- Born: 14 September 1913
- Died: 29 August 2011 (aged 97)
- Education: Trinity College, Dublin

= R. B. McDowell =

Irish historian (1913–2011)

Robert Brendan McDowell (14 September 1913 - 29 August 2011) was an Irish historian. He was a Fellow Emeritus and a former Associate Professor of History at Trinity College Dublin. He was born in Belfast. He was referred to colloquially as "RB", "McDowell" or "the White Rabbit". His politics were strongly Unionist and he was a member of the British Conservative Party.

==University career==
McDowell was educated at the Royal Belfast Academical Institution, where he discovered his love of history. Here he met T. W. Moody, later an esteemed colleague in the History department at Trinity. He completed his graduate work at Trinity, having been elected a Scholar in Modern History and Political Science in 1936. He was first appointed a lecturer in Trinity in 1945, and for 13 years (1956-1969) was the Junior Dean of Students, or "Dean of Discipline", a role that involved disciplining students in the tumultuous 1960s and resulted in many amusing anecdotes. He resided in the college until the age of 94, when he retired to Celbridge.
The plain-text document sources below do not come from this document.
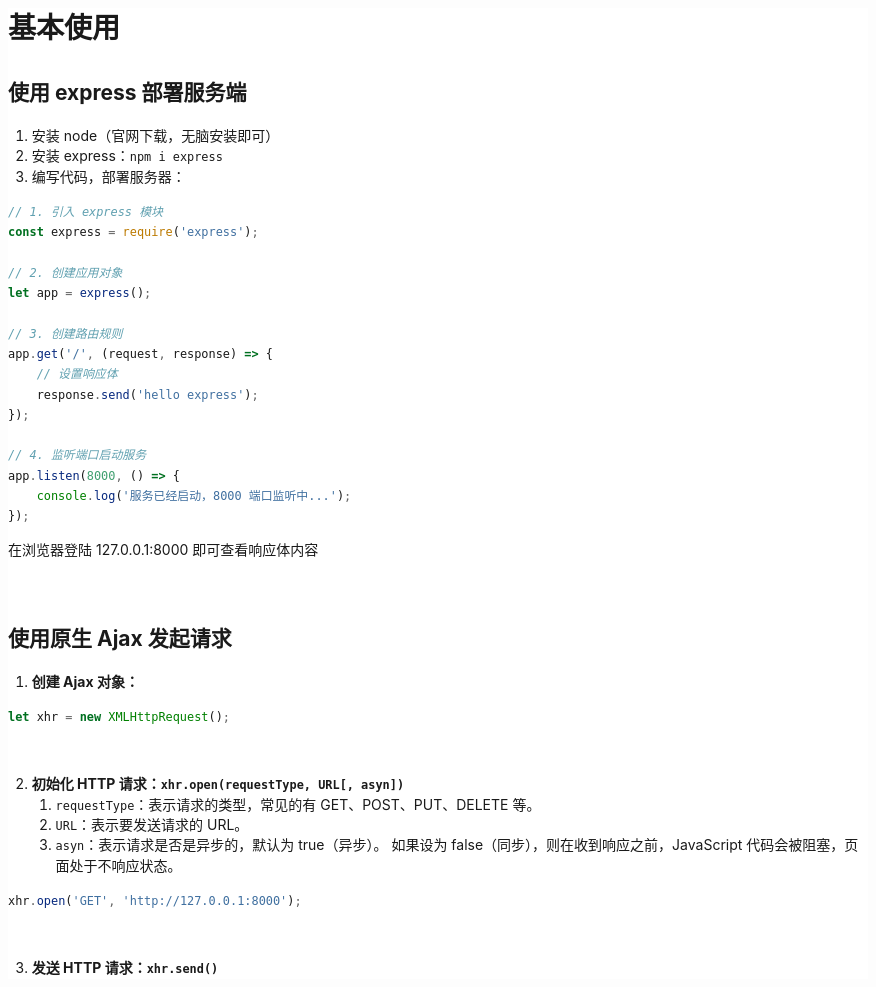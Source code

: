 # 基本使用

## 使用 express 部署服务端

1.  安装 node（官网下载，无脑安装即可）
2.  安装 express：`npm i express`
3.  编写代码，部署服务器：

```js
// 1. 引入 express 模块
const express = require('express');

// 2. 创建应用对象
let app = express();

// 3. 创建路由规则
app.get('/', (request, response) => {
    // 设置响应体
    response.send('hello express');
});

// 4. 监听端口启动服务
app.listen(8000, () => {
    console.log('服务已经启动，8000 端口监听中...');
});
```

在浏览器登陆 127.0.0.1:8000 即可查看响应体内容

<br>

## 使用原生 Ajax 发起请求

1.  **创建 Ajax 对象：**

```js
let xhr = new XMLHttpRequest();
```

<br>

2.  **初始化 HTTP 请求：`xhr.open(requestType, URL[, asyn])`**
    1.  `requestType`：表示请求的类型，常见的有 GET、POST、PUT、DELETE 等。
    1.  `URL`：表示要发送请求的 URL。
    1.  `asyn`：表示请求是否是异步的，默认为 true（异步）。
        如果设为 false（同步），则在收到响应之前，JavaScript 代码会被阻塞，页面处于不响应状态。

```js
xhr.open('GET', 'http://127.0.0.1:8000');
```

<br>

3.  **发送 HTTP 请求：`xhr.send()`**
In 2007, the College Historical Society, of which McDowell was a vice-president, unveiled a portrait of McDowell, which can be seen in the Graduates' Memorial Building, alongside Douglas Hyde and Theobald Wolfe Tone, amongst others.

==Bibliography==
McDowell's published work concentrated on the era when Britain and Ireland shared a government, and aspects of the Irish-British relationship.

- Irish Historical Documents, 1172-1922 [with Edmund Curtis] (Dublin: Irish Manuscripts Commission,1943; reprinted, London: Methuen, 1977)
- Irish Public Opinion, 1750-1800 (London: Faber & Faber, 1944)
- British Conservatism, 1832-1914 (London: Faber & Faber, 1959)
- The Irish Administration, 1801-1914 (London: Routledge & Kegan Paul, 1964)
- Alice Stopford Green: a passionate historian (Dublin: Allen Figgis, 1967)
- The Correspondence of Edmund Burke (Cambridge: Cambridge University Press, 1969-1970)
- The Irish Convention, 1917-18 (London: Routledge & Kegan Paul, 1970)
- The Church of Ireland, 1869-1969 (London: Routledge & Kegan Paul, 1975)
- Public Opinion and Government Policy in Ireland, 1801-1846 (Westport: Greenwood Press, 1975)
- Mahaffy: a biography of an Anglo-Irishman [with W. B. Stanford] (London: Routledge & Kegan Paul, 1975)
- Social Life in Ireland, 1800-45 (Cork: Mercier Press, 1976)
- Ireland in the Age of Imperialism and Revolution, 1760-1801 (Oxford: Clarendon Press, 1979)
- Trinity College Dublin, 1592-1952: an academic history [with D. A. Webb] (Cambridge: Cambridge University Press, 1982)
- Burke and Ireland essay in The United Irishmen ed. David Dickson, Dáire Keogh and Kevin Whelan (Dublin: Lilliput Press, 1993)
- Land and Learning; Two Irish Clubs (Dublin: Lilliput Press, 1993)
- Crisis and Decline: the fate of the Southern Unionists (Dublin: Lilliput Press, 1998)
- The Writings of Theobald Wolfe Tone [with T. W. Moody & C. J. Woods] (Oxford: Clarendon Press, 1998-2007)
- Proceedings of the Dublin Society of the United Irishmen (Dublin: Irish Manuscripts Commission, 1998). ISBN 1-874280-16-9
- Grattan: a life (Dublin: Lilliput Press, 2001) ISBN 978-1-901866-72-8
- Historical Essays, 1938-2001 (Dublin: Lilliput Press, 2003)
- Trinity College, Dublin, 1592-1952: an academic history, by R. B. McDowell (Author), David A. Webb (Author), F. S. L. Lyons (Foreword), Cambridge: Cambridge University Press, 1982 ISBN 978-0-521-23931-8
- McDowell on McDowell: a memoir (Dublin: Lilliput Press, 2012)

==Books about McDowell==
As well as his scholarship, McDowell became celebrated for his eccentric dress, his Ulster diction and his ability to talk knowledgeably at great length. Hundreds of anecdotes by former colleagues and students were published in 2 volumes after his retirement:
- The Junior Dean, R B McDowell: Encounters with a Legend (Lilliput Press, 2003) to celebrate his 90th birthday;
- The Magnificent McDowell: Trinity in the Golden Era (Eccleston Press, 2006). Both books are edited by Anne Leonard, a graduate of Trinity College Dublin.